Shaftesbury made the transition to TV movies around 1995 and hasn’t looked back. It has also diversified into children’s programming with Screech Owl and Dark Oracle on YTV, large-format films such as the highly successful Bugs!, half-hours including the family series Life with Derek, which airs on Family Channel, and The Jane Show for Global. Next year could see three one-hour drama series including the Murdoch Mysteries with CHUM, and The Front, an action-adventure series in the tradition of La Femme Nikita.
Shaftesbury has a staff of 22, and Jennings estimates production volume at $75 million-$80 million this year (it was ranked the number nine prodco in Playback’s Independent Production Report for 2005 with $42 million), but it wasn’t until she got the nod from the Crystals that Jennings took time to reflect on her success and that of her company.
‘I was really shocked, because at Shaftesbury we don’t really do a lot of tooting our own horn,’ she says. ‘We’re a pretty low-key company.’
Now that her success story is out in the open, does she have any advice to young female producers?

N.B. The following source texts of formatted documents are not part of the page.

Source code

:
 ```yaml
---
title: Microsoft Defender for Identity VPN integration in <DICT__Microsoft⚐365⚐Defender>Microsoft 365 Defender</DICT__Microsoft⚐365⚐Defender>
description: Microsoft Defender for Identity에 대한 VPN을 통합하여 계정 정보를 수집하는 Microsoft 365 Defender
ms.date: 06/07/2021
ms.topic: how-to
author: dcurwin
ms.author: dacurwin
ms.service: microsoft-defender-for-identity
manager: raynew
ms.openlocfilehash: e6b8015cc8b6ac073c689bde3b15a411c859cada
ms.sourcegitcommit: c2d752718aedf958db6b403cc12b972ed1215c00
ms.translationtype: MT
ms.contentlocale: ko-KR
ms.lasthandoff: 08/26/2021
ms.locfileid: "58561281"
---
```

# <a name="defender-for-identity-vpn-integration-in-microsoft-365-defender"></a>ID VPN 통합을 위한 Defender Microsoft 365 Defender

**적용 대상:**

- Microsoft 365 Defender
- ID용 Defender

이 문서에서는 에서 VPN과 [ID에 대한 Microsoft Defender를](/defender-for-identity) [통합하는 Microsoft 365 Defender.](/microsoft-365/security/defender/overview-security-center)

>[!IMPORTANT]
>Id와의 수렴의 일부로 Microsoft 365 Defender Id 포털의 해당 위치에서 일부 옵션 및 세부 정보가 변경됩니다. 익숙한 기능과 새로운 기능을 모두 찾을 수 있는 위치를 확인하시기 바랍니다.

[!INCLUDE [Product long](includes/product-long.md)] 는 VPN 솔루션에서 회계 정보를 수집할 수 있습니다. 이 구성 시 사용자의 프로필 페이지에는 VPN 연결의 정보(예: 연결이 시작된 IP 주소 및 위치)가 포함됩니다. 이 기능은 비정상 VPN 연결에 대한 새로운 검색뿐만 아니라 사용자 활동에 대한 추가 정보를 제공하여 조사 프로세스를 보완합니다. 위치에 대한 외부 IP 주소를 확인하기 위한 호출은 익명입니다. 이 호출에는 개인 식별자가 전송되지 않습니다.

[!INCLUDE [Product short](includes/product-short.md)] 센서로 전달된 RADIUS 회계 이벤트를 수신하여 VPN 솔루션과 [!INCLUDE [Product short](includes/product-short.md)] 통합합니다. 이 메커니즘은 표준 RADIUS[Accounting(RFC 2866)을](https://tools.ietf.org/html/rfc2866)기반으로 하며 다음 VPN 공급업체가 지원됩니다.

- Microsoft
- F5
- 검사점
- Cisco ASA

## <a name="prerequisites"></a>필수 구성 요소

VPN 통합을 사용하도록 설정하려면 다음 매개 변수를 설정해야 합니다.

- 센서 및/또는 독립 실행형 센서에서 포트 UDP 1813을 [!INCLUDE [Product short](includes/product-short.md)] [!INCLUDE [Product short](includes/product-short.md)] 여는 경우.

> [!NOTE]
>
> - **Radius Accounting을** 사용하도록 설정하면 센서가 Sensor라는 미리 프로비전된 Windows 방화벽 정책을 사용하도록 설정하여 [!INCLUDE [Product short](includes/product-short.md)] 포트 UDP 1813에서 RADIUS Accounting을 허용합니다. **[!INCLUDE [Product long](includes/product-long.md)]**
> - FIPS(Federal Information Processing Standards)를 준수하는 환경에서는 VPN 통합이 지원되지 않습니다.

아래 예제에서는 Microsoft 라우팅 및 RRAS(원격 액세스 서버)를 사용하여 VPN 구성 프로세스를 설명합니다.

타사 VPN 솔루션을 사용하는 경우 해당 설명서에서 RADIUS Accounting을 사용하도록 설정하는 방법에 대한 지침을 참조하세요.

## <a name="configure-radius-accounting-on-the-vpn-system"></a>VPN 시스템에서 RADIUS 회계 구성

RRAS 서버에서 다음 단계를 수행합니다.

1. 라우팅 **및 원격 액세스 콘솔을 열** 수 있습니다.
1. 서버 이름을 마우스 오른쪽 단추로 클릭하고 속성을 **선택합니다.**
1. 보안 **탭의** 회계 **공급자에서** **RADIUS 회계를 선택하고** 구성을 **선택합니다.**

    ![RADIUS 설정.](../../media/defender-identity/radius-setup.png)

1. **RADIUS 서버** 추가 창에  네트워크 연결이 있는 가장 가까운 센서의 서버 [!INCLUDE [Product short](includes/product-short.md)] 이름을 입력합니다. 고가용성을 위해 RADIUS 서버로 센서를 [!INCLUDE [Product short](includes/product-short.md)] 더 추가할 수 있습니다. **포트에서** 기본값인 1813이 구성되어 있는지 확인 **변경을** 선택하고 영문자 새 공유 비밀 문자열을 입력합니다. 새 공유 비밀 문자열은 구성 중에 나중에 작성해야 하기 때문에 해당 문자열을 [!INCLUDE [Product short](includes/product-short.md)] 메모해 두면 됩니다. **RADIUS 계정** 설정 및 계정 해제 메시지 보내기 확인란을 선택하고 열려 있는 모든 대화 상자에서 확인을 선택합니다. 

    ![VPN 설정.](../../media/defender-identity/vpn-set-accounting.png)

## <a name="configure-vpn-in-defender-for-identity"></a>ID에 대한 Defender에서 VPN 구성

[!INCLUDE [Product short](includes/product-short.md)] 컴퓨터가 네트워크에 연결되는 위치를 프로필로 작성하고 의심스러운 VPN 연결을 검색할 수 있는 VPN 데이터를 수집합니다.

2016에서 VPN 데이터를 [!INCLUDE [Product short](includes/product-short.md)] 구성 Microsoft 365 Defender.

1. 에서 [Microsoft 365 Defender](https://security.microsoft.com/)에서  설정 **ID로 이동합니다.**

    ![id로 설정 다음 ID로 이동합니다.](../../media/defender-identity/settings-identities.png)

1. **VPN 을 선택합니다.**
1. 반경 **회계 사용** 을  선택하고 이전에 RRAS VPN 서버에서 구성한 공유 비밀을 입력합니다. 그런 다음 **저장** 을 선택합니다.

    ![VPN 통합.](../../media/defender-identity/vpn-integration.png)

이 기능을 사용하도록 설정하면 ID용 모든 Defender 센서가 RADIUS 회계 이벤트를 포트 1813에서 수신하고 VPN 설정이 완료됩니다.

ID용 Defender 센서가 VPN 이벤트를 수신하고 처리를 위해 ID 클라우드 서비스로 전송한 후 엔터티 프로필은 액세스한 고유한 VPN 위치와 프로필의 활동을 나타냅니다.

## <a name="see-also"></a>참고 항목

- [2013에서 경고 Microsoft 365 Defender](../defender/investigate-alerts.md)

‘It’s going to sound trite, but stay passionate and stay committed,’ she replies. ‘When I had that script [for Camilla] and I said to people ‘I’m going to get Jessica Tandy to star in my movie,’ they laughed. They looked at me and said, ‘You’ve made a $90,000 feature.”
You can almost see the bulldog in her eye as she pauses. ‘But I absolutely knew that I had a chance. I didn’t think for a minute that I wouldn’t succeed.’